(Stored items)
[Start of section]

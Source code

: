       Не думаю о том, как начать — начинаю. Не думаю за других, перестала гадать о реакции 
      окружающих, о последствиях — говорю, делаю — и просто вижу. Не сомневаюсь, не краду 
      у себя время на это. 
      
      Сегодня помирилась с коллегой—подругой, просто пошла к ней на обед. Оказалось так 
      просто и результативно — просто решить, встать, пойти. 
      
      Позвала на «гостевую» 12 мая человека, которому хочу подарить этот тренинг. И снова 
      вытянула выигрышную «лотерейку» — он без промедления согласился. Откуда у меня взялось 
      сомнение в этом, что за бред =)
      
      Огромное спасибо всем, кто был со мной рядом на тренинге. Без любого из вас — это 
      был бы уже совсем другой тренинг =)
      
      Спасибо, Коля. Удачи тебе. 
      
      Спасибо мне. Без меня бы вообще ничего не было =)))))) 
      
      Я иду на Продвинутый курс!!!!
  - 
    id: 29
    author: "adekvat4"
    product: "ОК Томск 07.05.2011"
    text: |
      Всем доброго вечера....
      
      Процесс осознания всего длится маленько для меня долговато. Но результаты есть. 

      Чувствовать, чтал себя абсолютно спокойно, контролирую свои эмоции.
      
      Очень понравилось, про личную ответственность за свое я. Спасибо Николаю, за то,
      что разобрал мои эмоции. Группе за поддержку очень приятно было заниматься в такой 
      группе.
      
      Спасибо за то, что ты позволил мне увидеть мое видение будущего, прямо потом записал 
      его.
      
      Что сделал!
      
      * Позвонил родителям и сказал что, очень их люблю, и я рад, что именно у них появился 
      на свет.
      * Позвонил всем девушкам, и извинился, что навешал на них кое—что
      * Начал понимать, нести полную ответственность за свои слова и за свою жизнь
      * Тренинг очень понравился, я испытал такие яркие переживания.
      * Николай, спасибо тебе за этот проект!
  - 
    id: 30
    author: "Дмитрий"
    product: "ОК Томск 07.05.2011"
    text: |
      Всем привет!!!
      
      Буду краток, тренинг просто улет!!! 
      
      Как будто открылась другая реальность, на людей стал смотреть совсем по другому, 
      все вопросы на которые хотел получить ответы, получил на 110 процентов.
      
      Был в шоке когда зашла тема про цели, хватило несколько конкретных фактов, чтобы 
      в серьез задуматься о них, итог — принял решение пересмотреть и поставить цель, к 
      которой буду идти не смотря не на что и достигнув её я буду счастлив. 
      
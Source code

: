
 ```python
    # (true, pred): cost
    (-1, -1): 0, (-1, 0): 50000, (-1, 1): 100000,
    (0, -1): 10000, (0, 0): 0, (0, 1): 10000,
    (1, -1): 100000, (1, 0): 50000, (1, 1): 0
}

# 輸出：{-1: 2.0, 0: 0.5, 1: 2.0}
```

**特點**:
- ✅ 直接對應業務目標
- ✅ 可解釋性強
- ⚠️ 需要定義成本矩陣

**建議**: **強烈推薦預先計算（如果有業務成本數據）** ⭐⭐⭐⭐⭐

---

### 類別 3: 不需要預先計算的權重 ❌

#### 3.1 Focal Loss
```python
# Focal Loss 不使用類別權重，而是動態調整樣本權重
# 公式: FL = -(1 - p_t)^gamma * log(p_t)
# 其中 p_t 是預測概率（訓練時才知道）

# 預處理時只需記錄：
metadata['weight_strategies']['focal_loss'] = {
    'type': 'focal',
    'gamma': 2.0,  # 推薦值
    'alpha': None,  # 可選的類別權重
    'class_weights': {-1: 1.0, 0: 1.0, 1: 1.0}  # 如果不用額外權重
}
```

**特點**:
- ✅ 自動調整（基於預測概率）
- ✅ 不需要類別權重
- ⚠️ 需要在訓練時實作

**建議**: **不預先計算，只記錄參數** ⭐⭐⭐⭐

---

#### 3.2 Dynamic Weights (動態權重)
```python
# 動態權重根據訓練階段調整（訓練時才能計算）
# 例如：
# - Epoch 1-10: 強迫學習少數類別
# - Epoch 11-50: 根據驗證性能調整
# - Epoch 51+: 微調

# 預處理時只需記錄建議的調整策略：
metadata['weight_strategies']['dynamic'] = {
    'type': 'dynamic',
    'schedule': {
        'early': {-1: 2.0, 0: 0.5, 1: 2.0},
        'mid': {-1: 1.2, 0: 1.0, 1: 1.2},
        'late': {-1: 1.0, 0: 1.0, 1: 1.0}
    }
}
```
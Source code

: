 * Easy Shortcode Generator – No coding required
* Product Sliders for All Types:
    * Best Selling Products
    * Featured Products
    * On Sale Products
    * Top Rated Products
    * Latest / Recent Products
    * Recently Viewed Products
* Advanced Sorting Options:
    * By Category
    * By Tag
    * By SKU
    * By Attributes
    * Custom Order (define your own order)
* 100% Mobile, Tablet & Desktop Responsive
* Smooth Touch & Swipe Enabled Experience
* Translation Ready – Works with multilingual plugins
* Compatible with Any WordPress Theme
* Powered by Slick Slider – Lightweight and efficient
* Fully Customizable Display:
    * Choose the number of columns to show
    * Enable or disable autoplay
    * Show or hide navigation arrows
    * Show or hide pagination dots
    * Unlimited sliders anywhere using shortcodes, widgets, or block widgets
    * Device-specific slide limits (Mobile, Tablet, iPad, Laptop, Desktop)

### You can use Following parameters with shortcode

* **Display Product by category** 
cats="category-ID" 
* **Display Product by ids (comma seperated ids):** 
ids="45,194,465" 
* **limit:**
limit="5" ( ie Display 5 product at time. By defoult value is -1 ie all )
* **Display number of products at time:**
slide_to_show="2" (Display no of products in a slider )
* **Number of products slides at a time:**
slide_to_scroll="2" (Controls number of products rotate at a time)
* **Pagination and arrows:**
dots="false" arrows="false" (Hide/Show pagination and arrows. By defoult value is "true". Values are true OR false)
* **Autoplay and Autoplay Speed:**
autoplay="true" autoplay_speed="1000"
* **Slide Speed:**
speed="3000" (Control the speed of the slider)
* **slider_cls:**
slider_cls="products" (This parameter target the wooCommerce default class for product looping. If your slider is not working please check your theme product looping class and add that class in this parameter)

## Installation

[End of section]

_Exercise prompt_
Every line from the one containing "hide pagination dots" through the final line of the data above is to be restated word for word, and nothing more.

_Output for this task_
    * Show or hide pagination dots
    * Unlimited sliders anywhere using shortcodes, widgets, or block widgets
    * Device-specific slide limits (Mobile, Tablet, iPad, Laptop, Desktop)

### You can use Following parameters with shortcode

* **Display Product by category** 
cats="category-ID" 
* **Display Product by ids (comma seperated ids):** 
ids="45,194,465" 
* **limit:**
limit="5" ( ie Display 5 product at time. By defoult value is -1 ie all )
* **Display number of products at time:**
slide_to_show="2" (Display no of products in a slider )
* **Number of products slides at a time:**
slide_to_scroll="2" (Controls number of products rotate at a time)
* **Pagination and arrows:**
dots="false" arrows="false" (Hide/Show pagination and arrows. By defoult value is "true". Values are true OR false)
* **Autoplay and Autoplay Speed:**
autoplay="true" autoplay_speed="1000"
* **Slide Speed:**
speed="3000" (Control the speed of the slider)
* **slider_cls:**
slider_cls="products" (This parameter target the wooCommerce default class for product looping. If your slider is not working please check your theme product looping class and add that class in this parameter)

## Installation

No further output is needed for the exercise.